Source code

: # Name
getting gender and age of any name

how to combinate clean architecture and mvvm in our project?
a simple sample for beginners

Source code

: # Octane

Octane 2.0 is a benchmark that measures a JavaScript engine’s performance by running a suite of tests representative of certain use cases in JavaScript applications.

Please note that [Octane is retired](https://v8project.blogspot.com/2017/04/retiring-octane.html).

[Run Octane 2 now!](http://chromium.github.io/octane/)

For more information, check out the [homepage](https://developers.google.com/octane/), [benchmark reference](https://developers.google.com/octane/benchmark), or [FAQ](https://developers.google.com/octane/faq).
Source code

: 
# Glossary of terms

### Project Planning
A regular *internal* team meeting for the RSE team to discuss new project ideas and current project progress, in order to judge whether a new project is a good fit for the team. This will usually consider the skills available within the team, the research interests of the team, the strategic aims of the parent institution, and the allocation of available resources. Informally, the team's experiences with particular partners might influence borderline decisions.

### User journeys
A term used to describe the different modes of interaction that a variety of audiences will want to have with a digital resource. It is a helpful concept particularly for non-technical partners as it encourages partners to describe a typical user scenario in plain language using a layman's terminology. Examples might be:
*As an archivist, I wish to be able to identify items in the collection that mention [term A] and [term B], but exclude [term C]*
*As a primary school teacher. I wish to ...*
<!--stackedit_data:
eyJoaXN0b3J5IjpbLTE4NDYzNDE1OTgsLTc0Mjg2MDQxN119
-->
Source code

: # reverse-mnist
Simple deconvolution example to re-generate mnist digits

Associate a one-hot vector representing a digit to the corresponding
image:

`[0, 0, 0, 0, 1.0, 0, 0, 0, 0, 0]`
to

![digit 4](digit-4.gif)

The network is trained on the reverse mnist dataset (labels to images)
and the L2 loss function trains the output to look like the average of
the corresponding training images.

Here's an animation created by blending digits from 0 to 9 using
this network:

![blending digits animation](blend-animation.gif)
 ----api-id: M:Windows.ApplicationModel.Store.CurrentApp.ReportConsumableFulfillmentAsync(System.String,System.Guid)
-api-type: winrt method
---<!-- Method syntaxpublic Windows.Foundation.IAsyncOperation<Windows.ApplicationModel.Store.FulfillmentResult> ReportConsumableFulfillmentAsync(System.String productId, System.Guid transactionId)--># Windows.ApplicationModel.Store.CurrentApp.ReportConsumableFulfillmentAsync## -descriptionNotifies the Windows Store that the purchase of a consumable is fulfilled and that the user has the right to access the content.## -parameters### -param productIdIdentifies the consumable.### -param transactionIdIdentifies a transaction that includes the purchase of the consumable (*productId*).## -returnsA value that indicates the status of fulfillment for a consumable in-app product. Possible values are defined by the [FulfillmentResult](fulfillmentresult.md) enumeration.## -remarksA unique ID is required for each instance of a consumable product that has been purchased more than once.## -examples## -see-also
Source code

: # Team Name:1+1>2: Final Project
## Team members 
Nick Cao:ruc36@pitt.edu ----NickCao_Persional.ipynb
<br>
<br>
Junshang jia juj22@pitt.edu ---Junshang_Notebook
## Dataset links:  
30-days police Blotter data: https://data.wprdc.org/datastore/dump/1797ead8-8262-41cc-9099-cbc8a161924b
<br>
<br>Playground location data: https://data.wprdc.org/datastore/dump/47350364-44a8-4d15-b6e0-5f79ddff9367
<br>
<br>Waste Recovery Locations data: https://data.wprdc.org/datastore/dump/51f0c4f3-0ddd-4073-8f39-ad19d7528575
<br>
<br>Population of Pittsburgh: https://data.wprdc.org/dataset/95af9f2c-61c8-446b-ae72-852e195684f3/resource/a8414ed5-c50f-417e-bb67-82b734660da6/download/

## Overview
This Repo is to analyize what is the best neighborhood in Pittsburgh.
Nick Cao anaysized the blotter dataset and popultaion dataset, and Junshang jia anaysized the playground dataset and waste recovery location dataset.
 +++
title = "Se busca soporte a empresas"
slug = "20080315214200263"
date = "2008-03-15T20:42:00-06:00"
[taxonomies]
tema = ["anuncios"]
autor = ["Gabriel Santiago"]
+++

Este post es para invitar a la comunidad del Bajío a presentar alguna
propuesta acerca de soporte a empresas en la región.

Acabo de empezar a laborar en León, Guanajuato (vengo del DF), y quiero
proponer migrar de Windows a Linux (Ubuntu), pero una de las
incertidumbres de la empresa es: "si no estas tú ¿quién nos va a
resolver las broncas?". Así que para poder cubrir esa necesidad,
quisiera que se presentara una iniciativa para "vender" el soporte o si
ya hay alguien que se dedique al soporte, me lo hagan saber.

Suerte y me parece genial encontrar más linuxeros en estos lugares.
• • • • •
--- Work item ---
Only the lines from the one containing "[taxonomies]" through the last line of the material should be returned, each one exactly as written.

--- Response to the task ---
[taxonomies]
tema = ["anuncios"]
autor = ["Gabriel Santiago"]
+++

Este post es para invitar a la comunidad del Bajío a presentar alguna
propuesta acerca de soporte a empresas en la región.

Acabo de empezar a laborar en León, Guanajuato (vengo del DF), y quiero
proponer migrar de Windows a Linux (Ubuntu), pero una de las
incertidumbres de la empresa es: "si no estas tú ¿quién nos va a
resolver las broncas?". Así que para poder cubrir esa necesidad,
quisiera que se presentara una iniciativa para "vender" el soporte o si
ya hay alguien que se dedique al soporte, me lo hagan saber.

Suerte y me parece genial encontrar más linuxeros en estos lugares.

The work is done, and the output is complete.